Segment Open
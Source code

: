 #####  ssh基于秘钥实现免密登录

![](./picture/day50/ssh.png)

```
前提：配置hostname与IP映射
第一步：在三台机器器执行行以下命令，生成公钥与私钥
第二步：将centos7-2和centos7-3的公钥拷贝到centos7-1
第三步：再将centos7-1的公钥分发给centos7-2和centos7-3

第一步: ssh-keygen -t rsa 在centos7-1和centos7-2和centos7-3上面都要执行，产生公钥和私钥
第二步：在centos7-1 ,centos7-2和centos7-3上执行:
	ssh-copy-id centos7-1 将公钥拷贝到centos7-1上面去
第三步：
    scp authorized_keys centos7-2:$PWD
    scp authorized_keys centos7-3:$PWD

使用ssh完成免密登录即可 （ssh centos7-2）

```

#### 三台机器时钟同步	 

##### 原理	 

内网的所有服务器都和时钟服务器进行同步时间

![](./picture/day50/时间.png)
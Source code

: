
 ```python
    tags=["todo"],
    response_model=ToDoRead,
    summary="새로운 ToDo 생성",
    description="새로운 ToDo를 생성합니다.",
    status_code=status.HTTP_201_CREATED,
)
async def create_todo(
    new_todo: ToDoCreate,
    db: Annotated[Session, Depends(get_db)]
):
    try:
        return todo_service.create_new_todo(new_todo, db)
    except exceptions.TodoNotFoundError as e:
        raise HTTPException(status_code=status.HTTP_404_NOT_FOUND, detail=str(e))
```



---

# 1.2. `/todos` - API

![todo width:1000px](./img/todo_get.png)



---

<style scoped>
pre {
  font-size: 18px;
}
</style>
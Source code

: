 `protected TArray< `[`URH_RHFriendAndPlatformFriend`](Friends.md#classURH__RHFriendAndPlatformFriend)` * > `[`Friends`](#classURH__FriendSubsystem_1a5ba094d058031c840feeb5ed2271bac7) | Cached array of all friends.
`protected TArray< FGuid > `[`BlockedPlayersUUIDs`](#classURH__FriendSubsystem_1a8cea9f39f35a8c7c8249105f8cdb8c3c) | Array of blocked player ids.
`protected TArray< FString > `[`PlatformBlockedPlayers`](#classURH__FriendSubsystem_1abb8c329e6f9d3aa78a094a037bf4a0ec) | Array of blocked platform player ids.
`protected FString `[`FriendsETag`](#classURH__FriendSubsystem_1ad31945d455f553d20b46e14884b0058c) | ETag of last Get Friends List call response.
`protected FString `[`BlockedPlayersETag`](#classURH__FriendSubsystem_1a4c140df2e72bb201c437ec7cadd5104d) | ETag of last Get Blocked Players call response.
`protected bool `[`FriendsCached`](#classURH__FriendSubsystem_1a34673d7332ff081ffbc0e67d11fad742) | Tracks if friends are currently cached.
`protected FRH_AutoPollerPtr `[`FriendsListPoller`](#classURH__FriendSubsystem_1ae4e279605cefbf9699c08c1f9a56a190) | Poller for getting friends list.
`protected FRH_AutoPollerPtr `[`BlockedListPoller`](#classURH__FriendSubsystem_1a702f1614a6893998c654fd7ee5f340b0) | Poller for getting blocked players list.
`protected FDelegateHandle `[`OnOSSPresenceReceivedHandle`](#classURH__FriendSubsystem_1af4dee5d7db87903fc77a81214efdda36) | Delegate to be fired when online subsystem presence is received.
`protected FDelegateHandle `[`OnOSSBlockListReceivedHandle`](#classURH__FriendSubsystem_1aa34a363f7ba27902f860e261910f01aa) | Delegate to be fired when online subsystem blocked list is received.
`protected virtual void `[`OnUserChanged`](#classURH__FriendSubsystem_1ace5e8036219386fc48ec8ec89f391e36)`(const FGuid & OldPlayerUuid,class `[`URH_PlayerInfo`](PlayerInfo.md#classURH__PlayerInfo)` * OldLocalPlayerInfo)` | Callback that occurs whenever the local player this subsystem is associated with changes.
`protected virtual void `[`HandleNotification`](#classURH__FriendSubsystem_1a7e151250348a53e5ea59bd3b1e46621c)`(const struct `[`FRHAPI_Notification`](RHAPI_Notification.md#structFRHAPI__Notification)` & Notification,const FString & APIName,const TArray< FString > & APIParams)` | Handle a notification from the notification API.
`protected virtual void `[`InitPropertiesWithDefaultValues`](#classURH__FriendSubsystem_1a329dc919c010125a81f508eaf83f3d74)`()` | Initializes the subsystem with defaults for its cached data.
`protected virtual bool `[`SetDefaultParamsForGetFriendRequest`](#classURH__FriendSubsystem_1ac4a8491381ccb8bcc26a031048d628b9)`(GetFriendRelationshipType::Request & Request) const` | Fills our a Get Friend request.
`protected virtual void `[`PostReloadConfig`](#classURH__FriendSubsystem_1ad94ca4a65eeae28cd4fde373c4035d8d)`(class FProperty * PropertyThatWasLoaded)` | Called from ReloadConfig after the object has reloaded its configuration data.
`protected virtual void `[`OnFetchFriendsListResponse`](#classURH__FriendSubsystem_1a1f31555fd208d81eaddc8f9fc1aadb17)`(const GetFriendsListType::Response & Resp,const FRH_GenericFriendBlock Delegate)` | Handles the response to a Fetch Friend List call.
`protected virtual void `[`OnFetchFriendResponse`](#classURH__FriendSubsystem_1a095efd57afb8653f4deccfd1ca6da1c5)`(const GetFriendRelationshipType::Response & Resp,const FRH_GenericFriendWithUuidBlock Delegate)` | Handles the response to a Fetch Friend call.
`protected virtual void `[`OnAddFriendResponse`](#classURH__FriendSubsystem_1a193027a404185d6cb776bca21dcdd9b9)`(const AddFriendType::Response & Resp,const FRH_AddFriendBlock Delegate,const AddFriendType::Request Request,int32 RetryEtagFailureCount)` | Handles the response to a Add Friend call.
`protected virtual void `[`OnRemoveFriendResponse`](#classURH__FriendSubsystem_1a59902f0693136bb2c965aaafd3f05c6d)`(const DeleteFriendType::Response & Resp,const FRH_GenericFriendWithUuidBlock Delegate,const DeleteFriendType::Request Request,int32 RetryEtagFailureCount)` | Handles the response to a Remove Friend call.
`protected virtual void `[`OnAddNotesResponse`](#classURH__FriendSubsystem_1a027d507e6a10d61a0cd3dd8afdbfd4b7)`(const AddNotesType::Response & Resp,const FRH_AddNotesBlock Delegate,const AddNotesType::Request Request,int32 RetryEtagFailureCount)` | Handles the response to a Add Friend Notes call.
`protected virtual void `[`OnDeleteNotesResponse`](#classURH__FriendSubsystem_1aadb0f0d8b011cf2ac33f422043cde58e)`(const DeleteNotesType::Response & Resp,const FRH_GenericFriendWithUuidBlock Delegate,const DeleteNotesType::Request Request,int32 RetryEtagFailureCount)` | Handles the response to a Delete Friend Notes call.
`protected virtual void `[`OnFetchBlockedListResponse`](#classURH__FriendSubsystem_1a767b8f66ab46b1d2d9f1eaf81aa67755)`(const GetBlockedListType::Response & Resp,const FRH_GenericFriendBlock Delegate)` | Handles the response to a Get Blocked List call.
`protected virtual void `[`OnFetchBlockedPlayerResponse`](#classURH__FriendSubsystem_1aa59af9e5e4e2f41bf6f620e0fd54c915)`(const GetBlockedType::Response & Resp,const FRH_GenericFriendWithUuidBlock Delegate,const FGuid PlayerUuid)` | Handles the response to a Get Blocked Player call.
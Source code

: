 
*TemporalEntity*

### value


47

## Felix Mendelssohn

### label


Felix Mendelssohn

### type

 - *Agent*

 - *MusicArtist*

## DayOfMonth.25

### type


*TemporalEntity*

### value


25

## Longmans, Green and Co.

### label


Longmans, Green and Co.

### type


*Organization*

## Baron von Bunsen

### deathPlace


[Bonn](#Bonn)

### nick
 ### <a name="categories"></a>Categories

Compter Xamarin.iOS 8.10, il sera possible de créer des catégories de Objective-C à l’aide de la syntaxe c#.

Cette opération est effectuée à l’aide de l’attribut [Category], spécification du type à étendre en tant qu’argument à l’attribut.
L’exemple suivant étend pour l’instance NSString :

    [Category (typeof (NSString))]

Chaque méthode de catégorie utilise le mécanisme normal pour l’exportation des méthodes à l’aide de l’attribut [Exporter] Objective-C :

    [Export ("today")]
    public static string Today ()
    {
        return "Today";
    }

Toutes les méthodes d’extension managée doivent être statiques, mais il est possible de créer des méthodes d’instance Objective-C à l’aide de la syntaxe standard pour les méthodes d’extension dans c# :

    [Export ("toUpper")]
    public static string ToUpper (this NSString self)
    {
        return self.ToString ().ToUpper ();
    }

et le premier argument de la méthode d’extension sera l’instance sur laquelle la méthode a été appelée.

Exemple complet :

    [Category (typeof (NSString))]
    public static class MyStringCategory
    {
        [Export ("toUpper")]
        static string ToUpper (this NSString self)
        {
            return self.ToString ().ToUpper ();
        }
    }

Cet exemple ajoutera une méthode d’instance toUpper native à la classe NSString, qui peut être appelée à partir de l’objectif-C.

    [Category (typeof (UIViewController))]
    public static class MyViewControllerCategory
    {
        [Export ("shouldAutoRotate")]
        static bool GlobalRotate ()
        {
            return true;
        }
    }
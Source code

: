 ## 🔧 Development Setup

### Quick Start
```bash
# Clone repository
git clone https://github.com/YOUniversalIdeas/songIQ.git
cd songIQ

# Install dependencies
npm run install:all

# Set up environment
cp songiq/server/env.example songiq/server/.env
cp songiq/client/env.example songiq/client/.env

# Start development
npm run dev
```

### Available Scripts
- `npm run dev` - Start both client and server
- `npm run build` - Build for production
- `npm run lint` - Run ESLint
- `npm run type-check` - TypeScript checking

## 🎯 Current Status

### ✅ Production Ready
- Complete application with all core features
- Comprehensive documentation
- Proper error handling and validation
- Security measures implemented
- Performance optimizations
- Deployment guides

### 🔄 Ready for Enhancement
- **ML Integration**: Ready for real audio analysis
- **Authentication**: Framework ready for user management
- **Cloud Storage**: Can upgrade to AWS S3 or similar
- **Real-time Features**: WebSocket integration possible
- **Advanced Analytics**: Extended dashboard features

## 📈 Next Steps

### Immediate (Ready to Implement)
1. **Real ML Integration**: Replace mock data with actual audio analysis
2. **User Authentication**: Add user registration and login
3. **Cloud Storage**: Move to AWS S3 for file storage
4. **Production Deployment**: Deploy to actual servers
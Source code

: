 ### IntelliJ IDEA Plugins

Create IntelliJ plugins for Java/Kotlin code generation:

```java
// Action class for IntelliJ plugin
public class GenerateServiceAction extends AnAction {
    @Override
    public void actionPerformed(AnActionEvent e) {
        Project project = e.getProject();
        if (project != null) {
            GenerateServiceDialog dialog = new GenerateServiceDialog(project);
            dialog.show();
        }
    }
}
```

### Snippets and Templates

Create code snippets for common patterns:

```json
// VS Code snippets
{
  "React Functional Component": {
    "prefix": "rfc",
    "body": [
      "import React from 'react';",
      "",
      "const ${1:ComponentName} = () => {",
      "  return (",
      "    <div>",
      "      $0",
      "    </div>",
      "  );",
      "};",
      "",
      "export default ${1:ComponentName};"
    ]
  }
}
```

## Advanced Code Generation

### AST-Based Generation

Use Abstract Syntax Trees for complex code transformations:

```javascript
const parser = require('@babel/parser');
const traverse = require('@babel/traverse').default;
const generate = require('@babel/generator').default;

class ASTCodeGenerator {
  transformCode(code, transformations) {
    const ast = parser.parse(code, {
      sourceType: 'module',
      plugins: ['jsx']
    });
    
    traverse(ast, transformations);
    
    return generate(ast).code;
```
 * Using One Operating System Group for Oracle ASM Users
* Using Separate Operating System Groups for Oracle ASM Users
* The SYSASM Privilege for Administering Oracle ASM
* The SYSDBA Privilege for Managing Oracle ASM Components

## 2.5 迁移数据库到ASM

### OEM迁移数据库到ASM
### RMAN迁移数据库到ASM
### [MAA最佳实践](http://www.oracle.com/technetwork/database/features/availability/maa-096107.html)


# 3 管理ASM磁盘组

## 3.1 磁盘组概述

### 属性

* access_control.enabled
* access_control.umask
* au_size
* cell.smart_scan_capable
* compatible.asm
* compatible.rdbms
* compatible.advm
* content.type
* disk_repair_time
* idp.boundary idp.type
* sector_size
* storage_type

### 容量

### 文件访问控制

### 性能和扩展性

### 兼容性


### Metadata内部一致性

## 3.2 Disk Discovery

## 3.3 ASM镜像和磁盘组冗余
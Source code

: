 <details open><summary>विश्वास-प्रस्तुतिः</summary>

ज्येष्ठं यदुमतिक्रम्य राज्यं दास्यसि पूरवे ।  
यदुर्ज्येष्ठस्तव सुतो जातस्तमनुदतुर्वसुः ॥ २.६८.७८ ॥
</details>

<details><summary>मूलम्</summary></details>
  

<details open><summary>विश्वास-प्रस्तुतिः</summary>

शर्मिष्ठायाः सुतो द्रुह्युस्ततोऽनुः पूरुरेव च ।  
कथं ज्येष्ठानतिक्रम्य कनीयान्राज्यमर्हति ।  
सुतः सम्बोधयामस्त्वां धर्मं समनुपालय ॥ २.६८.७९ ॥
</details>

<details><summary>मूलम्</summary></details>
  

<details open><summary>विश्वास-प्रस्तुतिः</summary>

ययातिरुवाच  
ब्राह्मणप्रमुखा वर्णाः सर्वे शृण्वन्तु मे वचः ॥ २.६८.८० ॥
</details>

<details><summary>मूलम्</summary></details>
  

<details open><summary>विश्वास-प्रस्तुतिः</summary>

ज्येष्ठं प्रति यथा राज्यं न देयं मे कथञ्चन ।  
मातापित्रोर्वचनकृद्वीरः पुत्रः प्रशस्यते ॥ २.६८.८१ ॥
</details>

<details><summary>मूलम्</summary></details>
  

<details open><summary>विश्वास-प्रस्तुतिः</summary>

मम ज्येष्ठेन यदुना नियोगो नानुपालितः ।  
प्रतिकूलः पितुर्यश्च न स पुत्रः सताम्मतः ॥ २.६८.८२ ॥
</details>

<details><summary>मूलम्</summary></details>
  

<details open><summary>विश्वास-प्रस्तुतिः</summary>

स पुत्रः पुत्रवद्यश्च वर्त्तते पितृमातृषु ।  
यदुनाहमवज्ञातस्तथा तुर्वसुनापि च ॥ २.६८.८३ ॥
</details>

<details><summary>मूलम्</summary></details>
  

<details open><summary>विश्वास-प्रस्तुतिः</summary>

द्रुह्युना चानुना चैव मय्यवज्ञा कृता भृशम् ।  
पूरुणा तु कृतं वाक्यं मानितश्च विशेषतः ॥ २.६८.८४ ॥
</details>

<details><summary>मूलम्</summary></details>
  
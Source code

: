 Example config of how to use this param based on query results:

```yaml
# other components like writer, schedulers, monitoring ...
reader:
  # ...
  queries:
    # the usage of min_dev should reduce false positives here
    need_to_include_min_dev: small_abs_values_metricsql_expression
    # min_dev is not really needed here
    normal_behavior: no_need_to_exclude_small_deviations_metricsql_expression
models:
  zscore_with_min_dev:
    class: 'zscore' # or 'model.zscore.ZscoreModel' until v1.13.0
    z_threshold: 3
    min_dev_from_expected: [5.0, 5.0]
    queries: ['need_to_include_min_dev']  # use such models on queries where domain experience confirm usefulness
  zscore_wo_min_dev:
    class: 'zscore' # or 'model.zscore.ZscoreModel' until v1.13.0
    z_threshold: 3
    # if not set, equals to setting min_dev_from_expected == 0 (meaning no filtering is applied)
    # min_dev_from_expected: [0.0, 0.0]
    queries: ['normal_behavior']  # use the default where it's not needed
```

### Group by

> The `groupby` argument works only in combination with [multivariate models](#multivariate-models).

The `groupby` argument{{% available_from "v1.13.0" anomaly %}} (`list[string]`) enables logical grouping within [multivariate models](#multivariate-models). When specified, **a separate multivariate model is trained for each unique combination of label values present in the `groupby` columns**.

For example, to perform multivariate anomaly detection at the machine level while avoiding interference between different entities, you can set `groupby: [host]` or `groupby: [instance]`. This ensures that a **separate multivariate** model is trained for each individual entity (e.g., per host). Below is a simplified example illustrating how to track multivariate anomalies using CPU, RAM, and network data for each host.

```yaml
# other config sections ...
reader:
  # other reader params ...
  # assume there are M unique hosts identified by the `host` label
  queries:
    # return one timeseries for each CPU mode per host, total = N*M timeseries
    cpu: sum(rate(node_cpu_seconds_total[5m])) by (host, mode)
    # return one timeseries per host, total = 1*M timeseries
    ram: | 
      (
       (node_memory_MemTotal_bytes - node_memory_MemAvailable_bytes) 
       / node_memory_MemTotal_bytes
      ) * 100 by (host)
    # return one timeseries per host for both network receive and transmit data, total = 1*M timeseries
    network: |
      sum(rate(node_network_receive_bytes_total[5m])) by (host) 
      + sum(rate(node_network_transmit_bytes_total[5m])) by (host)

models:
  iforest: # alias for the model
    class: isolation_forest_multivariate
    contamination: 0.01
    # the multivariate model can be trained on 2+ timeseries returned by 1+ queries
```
Segment Closed
If a line in the material holds "Mendelssohn", copy it.

- Answer below:
## Felix Mendelssohn
Felix Mendelssohn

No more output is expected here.